Wall Street has always been known for manipulating the price of commodities – from the oil spikes in 2008 to Enron’s electricity games in California to even as far back as Jay Gould trying to corner the gold market. That’s why we at one point in time had regulations, to stop the parasitic activity of speculators.
But the Fed of Greenspan and Bernanke was not convinced letting parasites run loose in the commodities market was a bad idea.
The Fed’s move to solicit public input on what it should do, rather than use its authority to regulate the activities of large financial institutions, is expected to be announced by Wednesday afternoon in advance of a Senate Banking Committee hearing on the issue. Some federal financial regulators said the move may be a way for the Federal Reserve’s Board of Governors in Washington to evade calls to curb banks’ risk-taking. It would come despite years of internal warnings at the Fed that Wall Street’s expansion into metals and energy puts the U.S. economy at risk in the form of higher prices due to alleged market manipulation and endangers the financial system because of the possibility that a catastrophic incident such as an oil spill would lead counterparties to flee the affected bank and put it at risk of failure.
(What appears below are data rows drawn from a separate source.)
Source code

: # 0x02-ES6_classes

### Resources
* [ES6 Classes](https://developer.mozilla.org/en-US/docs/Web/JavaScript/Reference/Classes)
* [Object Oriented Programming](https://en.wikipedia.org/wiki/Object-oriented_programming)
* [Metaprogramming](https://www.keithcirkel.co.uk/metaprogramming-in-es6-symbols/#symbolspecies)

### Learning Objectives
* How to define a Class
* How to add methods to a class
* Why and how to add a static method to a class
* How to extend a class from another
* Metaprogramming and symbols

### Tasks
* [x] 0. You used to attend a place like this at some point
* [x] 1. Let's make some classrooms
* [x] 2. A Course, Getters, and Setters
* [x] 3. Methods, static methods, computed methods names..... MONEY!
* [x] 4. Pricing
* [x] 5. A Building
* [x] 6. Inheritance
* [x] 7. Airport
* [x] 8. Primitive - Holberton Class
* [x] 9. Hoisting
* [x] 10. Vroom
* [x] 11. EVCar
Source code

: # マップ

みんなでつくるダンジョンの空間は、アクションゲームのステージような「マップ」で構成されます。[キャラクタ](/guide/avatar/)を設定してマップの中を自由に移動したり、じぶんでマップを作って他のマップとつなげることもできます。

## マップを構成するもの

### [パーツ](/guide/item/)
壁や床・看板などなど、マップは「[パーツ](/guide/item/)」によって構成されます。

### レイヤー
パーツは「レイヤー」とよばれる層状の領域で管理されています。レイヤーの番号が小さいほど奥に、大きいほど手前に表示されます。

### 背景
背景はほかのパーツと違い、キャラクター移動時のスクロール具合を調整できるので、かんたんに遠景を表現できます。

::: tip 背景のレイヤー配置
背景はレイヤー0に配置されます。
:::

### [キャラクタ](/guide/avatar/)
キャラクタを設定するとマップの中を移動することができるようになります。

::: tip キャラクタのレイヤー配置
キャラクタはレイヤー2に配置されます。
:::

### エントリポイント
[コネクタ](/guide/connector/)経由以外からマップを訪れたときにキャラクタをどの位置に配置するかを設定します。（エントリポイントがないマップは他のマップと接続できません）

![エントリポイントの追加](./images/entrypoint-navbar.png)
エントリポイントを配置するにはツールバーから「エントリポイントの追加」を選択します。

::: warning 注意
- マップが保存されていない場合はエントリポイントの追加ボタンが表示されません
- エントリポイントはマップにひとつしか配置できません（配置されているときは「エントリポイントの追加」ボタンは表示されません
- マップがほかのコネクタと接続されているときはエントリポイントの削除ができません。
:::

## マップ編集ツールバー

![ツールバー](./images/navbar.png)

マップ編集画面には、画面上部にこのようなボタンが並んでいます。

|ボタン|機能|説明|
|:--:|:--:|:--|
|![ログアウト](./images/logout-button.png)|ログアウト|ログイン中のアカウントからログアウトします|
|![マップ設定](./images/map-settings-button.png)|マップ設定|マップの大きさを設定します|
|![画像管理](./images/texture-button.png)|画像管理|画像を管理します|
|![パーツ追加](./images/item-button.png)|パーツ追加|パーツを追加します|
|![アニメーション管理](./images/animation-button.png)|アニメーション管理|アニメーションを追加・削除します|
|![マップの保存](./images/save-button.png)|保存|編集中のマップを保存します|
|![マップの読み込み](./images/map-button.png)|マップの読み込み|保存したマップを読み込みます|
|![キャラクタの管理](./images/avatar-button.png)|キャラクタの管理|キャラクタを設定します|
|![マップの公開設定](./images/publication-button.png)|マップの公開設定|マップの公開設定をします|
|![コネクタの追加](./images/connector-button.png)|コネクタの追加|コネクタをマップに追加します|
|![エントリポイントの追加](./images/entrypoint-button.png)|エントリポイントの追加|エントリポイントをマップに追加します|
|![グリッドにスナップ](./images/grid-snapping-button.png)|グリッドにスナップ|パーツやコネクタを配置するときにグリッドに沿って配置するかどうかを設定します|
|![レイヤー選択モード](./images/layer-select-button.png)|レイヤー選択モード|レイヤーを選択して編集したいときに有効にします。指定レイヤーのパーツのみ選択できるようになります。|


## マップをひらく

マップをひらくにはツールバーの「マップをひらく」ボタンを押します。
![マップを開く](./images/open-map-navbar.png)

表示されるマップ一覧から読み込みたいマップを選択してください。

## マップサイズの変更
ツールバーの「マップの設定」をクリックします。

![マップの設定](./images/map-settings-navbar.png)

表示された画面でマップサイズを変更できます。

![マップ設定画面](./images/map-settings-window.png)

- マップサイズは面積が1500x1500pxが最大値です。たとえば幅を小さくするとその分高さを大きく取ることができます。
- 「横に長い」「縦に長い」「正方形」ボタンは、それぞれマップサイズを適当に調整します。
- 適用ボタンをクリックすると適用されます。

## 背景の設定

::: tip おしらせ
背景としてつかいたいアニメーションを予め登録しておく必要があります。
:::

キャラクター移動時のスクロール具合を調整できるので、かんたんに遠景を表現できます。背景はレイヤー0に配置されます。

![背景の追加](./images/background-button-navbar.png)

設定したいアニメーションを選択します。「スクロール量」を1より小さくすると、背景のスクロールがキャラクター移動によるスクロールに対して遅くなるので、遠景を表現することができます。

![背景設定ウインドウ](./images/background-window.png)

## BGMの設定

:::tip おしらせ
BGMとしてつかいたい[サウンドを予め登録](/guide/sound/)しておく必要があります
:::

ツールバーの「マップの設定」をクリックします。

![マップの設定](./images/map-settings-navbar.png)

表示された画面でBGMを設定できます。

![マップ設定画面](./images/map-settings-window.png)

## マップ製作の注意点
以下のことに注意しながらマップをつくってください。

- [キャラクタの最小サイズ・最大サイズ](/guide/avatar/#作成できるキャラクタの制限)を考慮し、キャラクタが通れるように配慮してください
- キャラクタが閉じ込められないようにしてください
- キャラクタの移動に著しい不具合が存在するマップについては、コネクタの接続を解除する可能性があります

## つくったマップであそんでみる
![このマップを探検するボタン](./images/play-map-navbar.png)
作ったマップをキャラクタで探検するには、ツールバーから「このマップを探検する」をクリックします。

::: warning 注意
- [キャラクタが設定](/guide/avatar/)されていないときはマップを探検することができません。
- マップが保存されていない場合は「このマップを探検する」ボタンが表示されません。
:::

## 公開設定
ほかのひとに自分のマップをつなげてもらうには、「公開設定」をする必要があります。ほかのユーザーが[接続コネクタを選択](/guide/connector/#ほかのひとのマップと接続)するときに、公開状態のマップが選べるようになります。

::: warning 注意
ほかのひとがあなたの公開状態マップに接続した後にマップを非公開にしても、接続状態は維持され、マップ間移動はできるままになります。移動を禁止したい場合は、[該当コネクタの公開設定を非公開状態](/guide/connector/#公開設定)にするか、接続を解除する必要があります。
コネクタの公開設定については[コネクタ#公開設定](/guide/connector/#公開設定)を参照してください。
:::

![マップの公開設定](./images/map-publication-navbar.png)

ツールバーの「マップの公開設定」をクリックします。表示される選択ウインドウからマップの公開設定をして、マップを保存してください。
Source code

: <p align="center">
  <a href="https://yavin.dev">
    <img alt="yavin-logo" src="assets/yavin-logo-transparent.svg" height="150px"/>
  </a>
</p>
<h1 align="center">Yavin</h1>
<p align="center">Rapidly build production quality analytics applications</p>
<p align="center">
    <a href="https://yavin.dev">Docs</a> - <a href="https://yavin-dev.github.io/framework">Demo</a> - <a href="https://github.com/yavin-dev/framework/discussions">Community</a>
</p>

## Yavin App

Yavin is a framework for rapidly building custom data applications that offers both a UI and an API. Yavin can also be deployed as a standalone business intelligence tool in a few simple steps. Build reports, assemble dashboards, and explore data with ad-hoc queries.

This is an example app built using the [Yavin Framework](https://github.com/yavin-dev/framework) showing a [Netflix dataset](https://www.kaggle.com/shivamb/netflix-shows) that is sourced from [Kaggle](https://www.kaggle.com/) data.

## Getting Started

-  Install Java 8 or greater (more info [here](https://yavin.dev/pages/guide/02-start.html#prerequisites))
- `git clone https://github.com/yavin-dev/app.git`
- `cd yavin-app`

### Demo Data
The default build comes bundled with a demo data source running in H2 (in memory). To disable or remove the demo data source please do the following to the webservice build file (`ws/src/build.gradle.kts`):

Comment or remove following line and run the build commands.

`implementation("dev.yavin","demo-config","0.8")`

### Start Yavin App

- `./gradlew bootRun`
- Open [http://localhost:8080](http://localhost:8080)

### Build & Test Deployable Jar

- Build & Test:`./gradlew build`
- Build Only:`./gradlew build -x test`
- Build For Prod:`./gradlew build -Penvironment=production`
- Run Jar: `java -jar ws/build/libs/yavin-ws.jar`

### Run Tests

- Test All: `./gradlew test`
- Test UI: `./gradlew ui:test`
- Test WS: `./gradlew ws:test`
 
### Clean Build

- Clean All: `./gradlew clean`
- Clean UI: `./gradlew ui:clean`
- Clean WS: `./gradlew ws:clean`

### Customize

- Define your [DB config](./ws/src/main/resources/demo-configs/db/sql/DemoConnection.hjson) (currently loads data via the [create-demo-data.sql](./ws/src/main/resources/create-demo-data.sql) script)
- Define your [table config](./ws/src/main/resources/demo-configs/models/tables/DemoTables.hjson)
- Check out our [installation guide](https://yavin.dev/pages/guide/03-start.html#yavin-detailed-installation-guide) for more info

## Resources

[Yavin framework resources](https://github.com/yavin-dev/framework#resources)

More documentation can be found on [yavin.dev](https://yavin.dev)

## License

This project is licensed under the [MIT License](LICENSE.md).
The Fed refuses to regulate despite numerous requests that cite the danger for the economy if it doesn’t, what could go wrong?
Allowing Wall Street to jump head first into owning and producing an increasing amount of commodities has not surprisingly led to swings in prices. Also, given the Fed is giving the banksters money at 0% interest, financiers on Wall Street have quickly used their giant welfare checks to buy more and more parts of the markets. This, in turn, allows Wall Street to manipulate the price of commodities even more to the point where major companies are complaining to the government that Wall Street is making their businesses increasingly difficult to run due to price fluctuations.
… recent complaints by industrial companies, including Boeing, Coca-Cola, and MillerCoors, that financial companies effectively have been manipulating some markets for their own financial advantage, leading to higher costs for households, have prompted congressional scrutiny of Wall Street’s activities and the Fed’s alleged lack of oversight, and put pressure on the Fed to clamp down on banks. Investigations launched by other regulators and ongoing concerns that some of these same financial institutions remain “too big to fail” more than five years after the height of the financial crisis only intensify that pressure.
Too Big To Fail or Jail banks, borrowing money at 0% interest from the Fed, are running wild in the commodities markets screwing with businesses that participate in the real economy and actually make things – and the Fed still can’t bring itself to regulate.